═══ Data

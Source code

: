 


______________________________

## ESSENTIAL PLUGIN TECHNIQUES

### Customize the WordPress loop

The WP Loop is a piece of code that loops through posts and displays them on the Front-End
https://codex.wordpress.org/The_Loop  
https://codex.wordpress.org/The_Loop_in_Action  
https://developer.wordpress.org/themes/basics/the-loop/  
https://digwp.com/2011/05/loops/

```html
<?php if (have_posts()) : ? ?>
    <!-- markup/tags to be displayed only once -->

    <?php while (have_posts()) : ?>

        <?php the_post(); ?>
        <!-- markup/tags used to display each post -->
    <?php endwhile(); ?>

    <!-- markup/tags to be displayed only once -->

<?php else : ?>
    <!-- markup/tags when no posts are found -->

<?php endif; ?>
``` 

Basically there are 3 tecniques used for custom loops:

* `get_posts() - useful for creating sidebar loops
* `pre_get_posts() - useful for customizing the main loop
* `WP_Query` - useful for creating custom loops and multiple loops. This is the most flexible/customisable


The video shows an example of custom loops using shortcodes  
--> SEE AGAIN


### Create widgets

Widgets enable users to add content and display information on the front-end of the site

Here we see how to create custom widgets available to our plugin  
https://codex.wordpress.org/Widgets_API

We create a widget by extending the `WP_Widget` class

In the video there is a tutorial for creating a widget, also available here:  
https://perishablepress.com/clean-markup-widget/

══════

◆ **Work to be completed**: The response should be an exact copy of the lines from the one with "https://codex.wordpress.org/Widgets_API" through the end of the data, with no other text.

◆ **Output below**:
https://codex.wordpress.org/Widgets_API

We create a widget by extending the `WP_Widget` class

In the video there is a tutorial for creating a widget, also available here:  
https://perishablepress.com/clean-markup-widget/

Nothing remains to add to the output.